The article is here. There’s some good reporting in there (comments from Inter-Tribal Council, a quick survey of the issue of smoking in tribal casinos, a distinction about state law not applying on tribal land, and a discussion of the negotiations around the topic):

“If they did not allow smoking, they wouldn’t be doing any of the business they’re doing now,” said Bill Cross, a partner in the development group, Lansing Future LLC. “If you take that away, it would probably take out 30 percent of the revenue, maybe even higher. That means it would have been a deal-breaker for the city, too.

“Let’s say we’re the only Native American casino in the entire state that doesn’t have smoking: It just makes it an unfair playing field,” he said.

Speaking on the new television show “City Pulse Newsmakers” on Sunday, Mayor Virg Bernero said, “Don’t let perfect become the enemy of good,” acknowledging that while he would have liked to see a smoke-free casino, it was the tribe’s decision.

“In truth, I don’t think this is a perfect proposal. I think if we wait for perfect, we’ll wait for something that may never be,” he said. “There’s lots of things to like about this proposal.”

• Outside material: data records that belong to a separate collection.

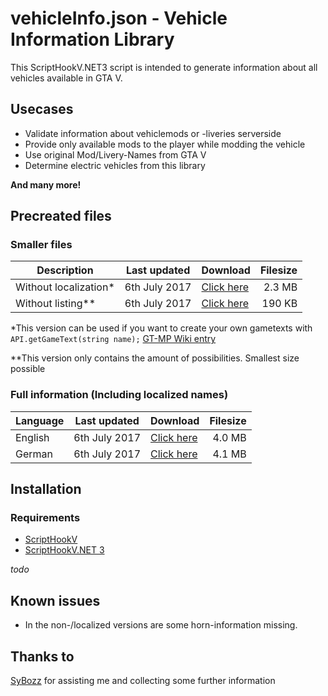 # vehicleInfo.json - Vehicle Information Library
This ScriptHookV.NET3 script is intended to generate information about all vehicles available in GTA V. 

## Usecases
* Validate information about vehiclemods or -liveries serverside
* Provide only available mods to the player while modding the vehicle
* Use original Mod/Livery-Names from GTA V
* Determine electric vehicles from this library

**And many more!**

## Precreated files
### Smaller files

Description | Last updated | Download | Filesize
--- | --- | --- | ---:
Without localization* | 6th July 2017 | [Click here](https://github.com/Micky5991/GT-MP-vehicleInfo/releases/download/V1.0.0/vehicleInfo.noloc.json) | 2.3 MB
Without listing** | 6th July 2017 | [Click here](https://github.com/Micky5991/GT-MP-vehicleInfo/releases/download/V1.0.0/vehicleInfo.nolist.json) | 190 KB

*This version can be used if you want to create your own gametexts with `API.getGameText(string name);` [GT-MP Wiki entry](https://wiki.gt-mp.net/index.php?title=GetGameText)

**This version only contains the amount of possibilities. Smallest size possible

### Full information (Including localized names)

Language | Last updated | Download | Filesize
--- | --- | --- | ---:
English | 6th July 2017 | [Click here](https://github.com/Micky5991/GT-MP-vehicleInfo/releases/download/V1.0.0/vehicleInfo-en.full.json) | 4.0 MB
German | 6th July 2017 | [Click here](https://github.com/Micky5991/GT-MP-vehicleInfo/releases/download/V1.0.0/vehicleInfo-de.full.json) | 4.1 MB

## Installation
### Requirements
- [ScriptHookV](http://www.dev-c.com/gtav/scripthookv/)
- [ScriptHookV.NET 3](https://github.com/crosire/scripthookvdotnet)

_todo_

## Known issues
* In the non-/localized versions are some horn-information missing.

## Thanks to
[SyBozz](https://gt-mp.net/user/2198-sybozz/) for assisting me and collecting some further information

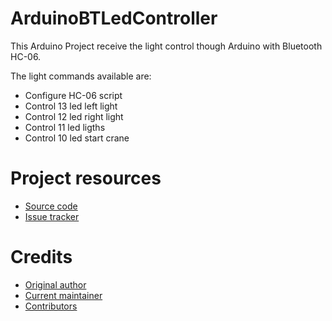**ArduinoBTLedController**
===================================

This Arduino Project receive the light control though Arduino with Bluetooth HC-06.

The light commands available are:
- Configure HC-06 script
- Control 13 led left light
- Control 12 led right light
- Control 11 led ligths
- Control 10 led start crane

# Project resources

- [Source code](https://github.com/diegofn/ArduinoBTLedController)
- [Issue tracker](https://github.com/diegofn/ArduinoBTLedController/issues)

# Credits

- [Original author](https://github.com/diegofn)
- [Current maintainer](https://github.com/diegofn)
- [Contributors](https://github.com/diegofn/ArduinoBTLedController/graphs/contributors)
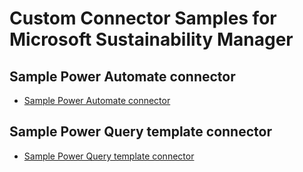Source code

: # Custom Connector Samples for Microsoft Sustainability Manager

## Sample Power Automate connector
- [Sample Power Automate connector](https://github.com/mspnp/aks-secure-baseline)


## Sample Power Query template connector
- [Sample Power Query template connector](https://github.com/mspnp/aks-secure-baseline)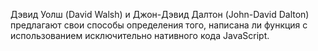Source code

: Дэвид Уолш (David Walsh) и Джон-Дэвид Далтон (John-David Dalton) предлагают свои 
способы определения того, написана ли функция с использованием исключительно 
нативного кода JavaScript. 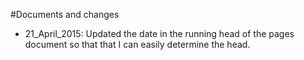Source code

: #Documents and changes
* 21_April_2015: Updated the date in the running head of the pages document so that that I can easily determine the head.
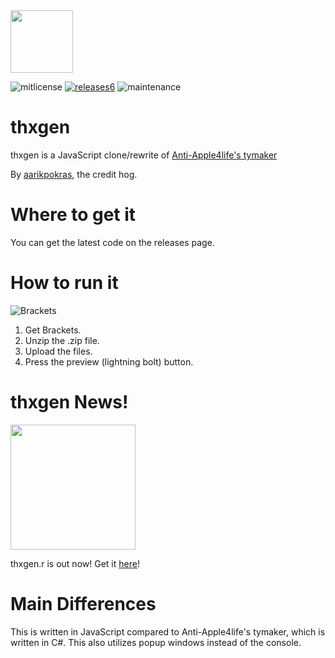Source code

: <img src = "https://camo.githubusercontent.com/53b054c1550649b16194f0f496a7e47b85715d5a4994bfe73b41952f1d23d7ef/68747470733a2f2f692e6962622e636f2f516e506d3830312f556e7469746c65642d64726177696e672e706e67" width = "100">

![mitlicense](https://img.shields.io/badge/license-MIT-green?style=for-the-badge)
[![releases6](https://img.shields.io/badge/releases-6-red?style=for-the-badge)](https://github.com/tymaker-team/thxgen.r/releases)
![maintenance](https://img.shields.io/maintenance/yes/2022?style=for-the-badge)

# thxgen
thxgen is a JavaScript clone/rewrite of [Anti-Apple4life's tymaker](https://github.com/Anti-Apple4life/tymaker-team) 

By [aarikpokras](https://github.com/aarikpokras), the credit hog.

# Where to get it
You can get the latest code on the releases page.

# How to run it
![Brackets](https://brackets.io/img/brackets.svg)
1. Get Brackets.
2. Unzip the .zip file.
3. Upload the files.
4. Press the preview (lightning bolt) button.

# thxgen News!
<img src = "https://camo.githubusercontent.com/ce16efc7ad683d4bbcf47b286f3d0235e5b5c5b81aee7185199fe6c46d3efcaa/68747470733a2f2f692e6962622e636f2f677a4430424c4b2f74687867656e2d6e6577732e706e67" width = "200">

thxgen.r is out now! Get it [here](https://github.com/tymaker-team/thxgen.r)!

# Main Differences
This is written in JavaScript compared to Anti-Apple4life's tymaker, which is written in C#. This also utilizes popup windows instead of the console.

Bernero said he “didn’t notice a heavy smell” when visiting other casinos where smoking is permitted. “Would I prefer that there was no smoking anywhere indoors? Yeah, I would. But that’s not law in Michigan. To single out Lansing would have put us at a disadvantage.” Bernero added “that’s our view” when asked if requiring the casino to be entirely smoke-free would have been a “deal-killer.”

Mayor Bernero’s Apology for/Denial of Using Racial Slurs in Referring to Lansing Casino Opponents

Here.

An excerpt:

He said: “My passionate support for Lansing and our casino project may have gotten the better of me, but none of my remarks were directed toward Native Americans, and nothing I said can fairly be construed as a racial slur, despite our opponent’s attempt to spin it that way. I make no apologies for using strong language against our opponents, who have made some very impertinent remarks about me, but I do offer my heartfelt and sincere apology to any and all who were offended by my choice of words.”

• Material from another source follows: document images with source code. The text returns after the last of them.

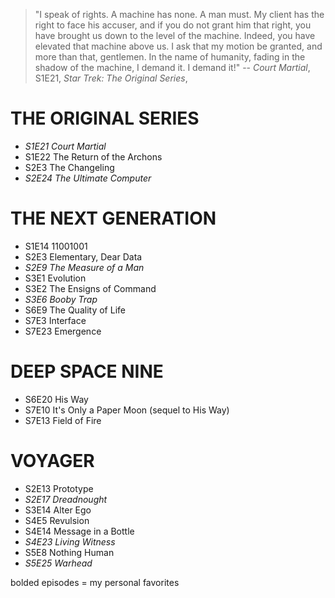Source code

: > "I speak of rights. A machine has none. A man must. My client has the right to face his accuser, and if you do not grant him that right, you have brought us down to the level of the machine. Indeed, you have elevated that machine above us. I ask that my motion be granted, and more than that, gentlemen. In the name of humanity, fading in the shadow of the machine, I demand it. I demand it!" -- *Court Martial*, S1E21, *Star Trek: The Original Series*, 

# THE ORIGINAL SERIES

* *S1E21 Court Martial*
* S1E22 The Return of the Archons
* S2E3  The Changeling
* *S2E24 The Ultimate Computer*

# THE NEXT GENERATION

* S1E14 11001001
* S2E3  Elementary, Dear Data
* *S2E9  The Measure of a Man*
* S3E1  Evolution
* S3E2  The Ensigns of Command
* *S3E6  Booby Trap*
* S6E9  The Quality of Life
* S7E3  Interface
* S7E23 Emergence

# DEEP SPACE NINE

* S6E20 His Way
* S7E10 It's Only a Paper Moon (sequel to His Way)
* S7E13 Field of Fire

# VOYAGER

* S2E13 Prototype
* *S2E17 Dreadnought*
* S3E14 Alter Ego
* S4E5  Revulsion
* S4E14 Message in a Bottle
* *S4E23 Living Witness*
* S5E8  Nothing Human
* *S5E25 Warhead*

bolded episodes = my personal favorites

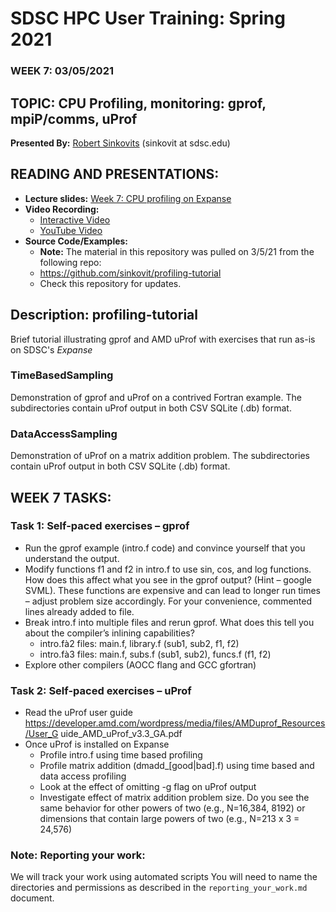 # SDSC HPC User Training: Spring 2021

###  WEEK 7: 03/05/2021

## TOPIC: CPU Profiling, monitoring: gprof, mpiP/comms, uProf	

**Presented By:** [Robert Sinkovits](https://www.sdsc.edu/research/researcher_spotlight/sinkovits_robert.html) (sinkovit  at  sdsc.edu)

## READING AND PRESENTATIONS:

* **Lecture slides:** [Week 7: CPU profiling on Expanse](https://github.com/sdsc-hpc-training-org/hpc-training-2021/blob/main/week7_cpu_prof/ProfileExpanse.pdf)
* **Video Recording:** 
   * [Interactive Video](https://education.sdsc.edu/training/hpc_user_training_2021/week7)
   * [YouTube Video](https://www.youtube.com/watch?v=Cl1C1UZ4kfI)
* **Source Code/Examples:** 
   * **Note:**  The material in this repository was pulled on 3/5/21 from the following repo: 
   * https://github.com/sinkovit/profiling-tutorial
   * Check this repository for updates.

## Description:  profiling-tutorial
Brief tutorial illustrating gprof and AMD uProf with exercises that run as-is on SDSC's *Expanse*

### TimeBasedSampling
Demonstration of gprof and uProf on a contrived Fortran example. The subdirectories contain uProf output in
both CSV SQLite (.db) format.

### DataAccessSampling
Demonstration of uProf on a matrix addition problem. The subdirectories contain uProf output in
both CSV SQLite (.db) format.


## WEEK 7 TASKS:

### Task 1: Self-paced exercises – gprof
* Run the gprof example (intro.f code) and convince yourself that you understand the output.
* Modify functions f1 and f2 in intro.f to use sin, cos, and log functions. How does this affect what you see in the gprof output? (Hint – google SVML).
These functions are expensive and can lead to longer run times – adjust problem size accordingly. For your convenience, commented lines already added to file.
* Break intro.f into multiple files and rerun gprof. What does this tell you about the compiler’s inlining capabilities?
   * intro.fà2 files: main.f, library.f (sub1, sub2, f1, f2)
   * intro.fà3 files: main.f, subs.f (sub1, sub2), funcs.f (f1, f2)
* Explore other compilers (AOCC flang and GCC gfortran)

### Task 2: Self-paced exercises – uProf
* Read the uProf user guide https://developer.amd.com/wordpress/media/files/AMDuprof_Resources/User_G uide_AMD_uProf_v3.3_GA.pdf
* Once uProf is installed on Expanse
   * Profile intro.f using time based profiling
   * Profile matrix addition (dmadd_[good|bad].f) using time based and data access profiling
   * Look at the effect of omitting -g flag on uProf output
   * Investigate effect of matrix addition problem size. Do you see the same behavior for other powers of two (e.g., N=16,384, 8192) or dimensions that contain large powers of two (e.g., N=213 x 3 = 24,576)


### Note: Reporting your work:
We will track your work using automated scripts
You will need to name the directories and permissions as described in the ``reporting_your_work.md`` document.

Mayor Bernero Uses Offensive Language When Referring to Opponents of Lansing Casino Proposal

From the LSJ:

LANSING — Lansing Mayor Virg Bernero is under fire this morning from a pair of Michigan Indian tribes and a tribal lobbyist who said the mayor made a series of racially insensitive remarks about Native Americans at a fundraiser last week.

The Nottawaseppi Huron Band of Potawatomi and Saginaw Chippewa Indian Tribes, who have come out in strong opposition to a proposed Indian casino in Lansing, said Bernero “repeatedly used profanity and racial slurs in describing the (casino) controversy.”